- [Exercise brief]:
Only the line with "선풍기의 내부 프로그램에 해당하는 코드 작성" and the lines after it, to the end of the data, should appear in the answer, each reproduced exactly.

┌─ Material shown

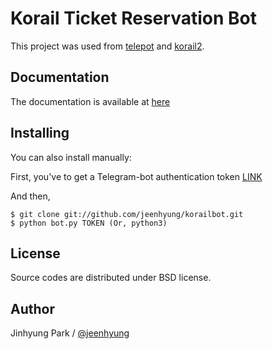 Korail Ticket Reservation Bot
=======

<!-- [![Build Status](https://travis-ci.org/sng2c/korail2.svg?branch=master)](https://travis-ci.org/sng2c/korail2) -->

This project was used from [telepot](https://github.com/nickoala/telepot) and [korail2](https://github.com/carpedm20/korail2).


Documentation
-------------

The documentation is available at [here](https://bekusib.tistory.com/47)


Installing
----------

You can also install manually:

First, you've to get a Telegram-bot authentication token [LINK](https://core.telegram.org/bots#6-botfather)

And then,

    $ git clone git://github.com/jeenhyung/korailbot.git
    $ python bot.py TOKEN (Or, python3)


License
-------

Source codes are distributed under BSD license.


Author
------

Jinhyung Park / [@jeenhyung](https://github.com/jeenhyung)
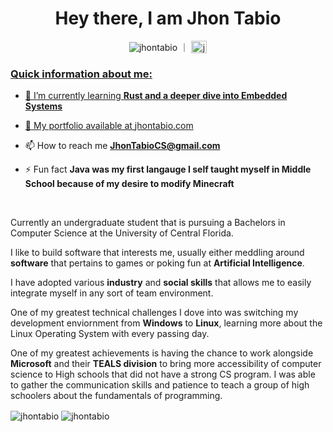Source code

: <h1 align="center">Hey there, I am Jhon Tabio</h1>

<p align="center"> 
  <img src="https://komarev.com/ghpvc/?username=jhontabio&label=Profile%20views&color=A020F0&style=flat" alt="jhontabio"/> 
  ｜
  <a href="https://linkedin.com/in/jhontabio" target="blank"><img align="top" src="https://raw.githubusercontent.com/rahuldkjain/github-profile-readme-generator/master/src/images/icons/Social/linked-in-alt.svg" alt="jhontabio" height="20" width="25"/>
</p>

<h3 align="left">Quick information about me:</h3>

- 🌱 I’m currently learning **Rust and a deeper dive into Embedded Systems**

- 📝 My portfolio available at [jhontabio.com](https://jhontabio.com)

- 📫 How to reach me **JhonTabioCS@gmail.com**

- ⚡ Fun fact **Java was my first langauge I self taught myself in Middle School because of my desire to modify Minecraft**

</br>

<p id="bio">
  Currently an undergraduate student that is pursuing a Bachelors in Computer Science at the University of Central Florida.
  
  I like to build software that interests me, usually either meddling around <strong>software</strong> that pertains to games or poking fun at <strong>Artificial Intelligence</strong>.  
  
  I have adopted various <strong>industry</strong> and <strong>social skills</strong> that allows me to easily integrate myself in any sort of team environment. 
  
  One of my greatest technical challenges I dove into was switching my development enviornment from <strong>Windows</strong> to <strong>Linux</strong>, learning more about the Linux Operating System with every passing day.
  
  One of my greatest achievements is having the chance to work alongside <strong>Microsoft</strong> and their <strong>TEALS division</strong> to bring more accessibility of computer science to High schools that did not have a strong CS program. I was able to gather the communication skills and patience to teach a group of high schoolers about the fundamentals of programming.
</p>

<div style={display: flex, justify-content: center}>
  <img align="center" src="https://github-readme-stats.vercel.app/api/top-langs?username=jhontabio&show_icons=true&locale=en&layout=compact" alt="jhontabio"/>
  <img align="center" src="https://github-readme-stats.vercel.app/api?username=jhontabio&show_icons=true&locale=en" alt="jhontabio"/>
  <!--&nbsp; <img align="center" src="https://github-readme-streak-stats.herokuapp.com/?user=jhontabio&" alt="jhontabio"/>-->
</div>

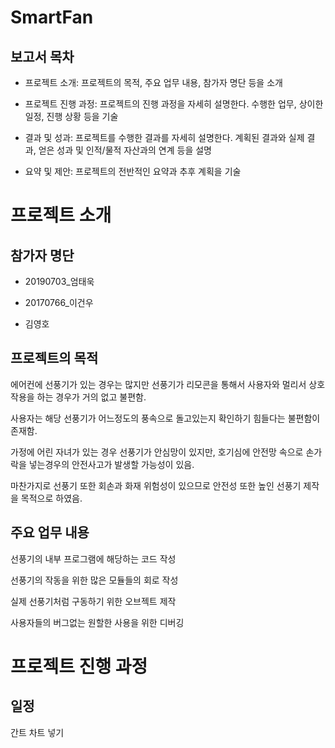 # SmartFan

## 보고서 목차

* 프로젝트 소개: 프로젝트의 목적, 주요 업무 내용, 참가자 명단 등을 소개

* 프로젝트 진행 과정: 프로젝트의 진행 과정을 자세히 설명한다. 수행한 업무, 상이한 일정, 진행 상황 등을 기술

* 결과 및 성과: 프로젝트를 수행한 결과를 자세히 설명한다. 계획된 결과와 실제 결과, 얻은 성과 및 인적/물적 자산과의 연계 등을 설명

* 요약 및 제안: 프로젝트의 전반적인 요약과 추후 계획을 기술

# 프로젝트 소개

## 참가자 명단

* 20190703_엄태욱

* 20170766_이건우

* 김영호

## 프로젝트의 목적

에어컨에 선풍기가 있는 경우는 많지만 선풍기가 리모콘을 통해서 사용자와 멀리서 상호 작용을 하는 경우가 거의 없고 불편함.

사용자는 해당 선풍기가 어느정도의 풍속으로 돌고있는지 확인하기 힘들다는 불편함이 존재함.

가정에 어린 자녀가 있는 경우 선풍기가 안심망이 있지만, 호기심에 안전망 속으로 손가락을 넣는경우의 안전사고가 발생할 가능성이 있음.

마찬가지로 선풍기 또한 회손과 화재 위험성이 있으므로 안전성 또한 높인 선풍기 제작을 목적으로 하였음.

## 주요 업무 내용

선풍기의 내부 프로그램에 해당하는 코드 작성

선풍기의 작동을 위한 많은 모듈들의 회로 작성 

실제 선풍기처럼 구동하기 위한 오브젝트 제작

사용자들의 버그없는 원할한 사용을 위한 디버깅

# 프로젝트 진행 과정

## 일정 

간트 차트 넣기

└─

- [Finished task]:
선풍기의 내부 프로그램에 해당하는 코드 작성

선풍기의 작동을 위한 많은 모듈들의 회로 작성 

실제 선풍기처럼 구동하기 위한 오브젝트 제작

사용자들의 버그없는 원할한 사용을 위한 디버깅

# 프로젝트 진행 과정

## 일정 

간트 차트 넣기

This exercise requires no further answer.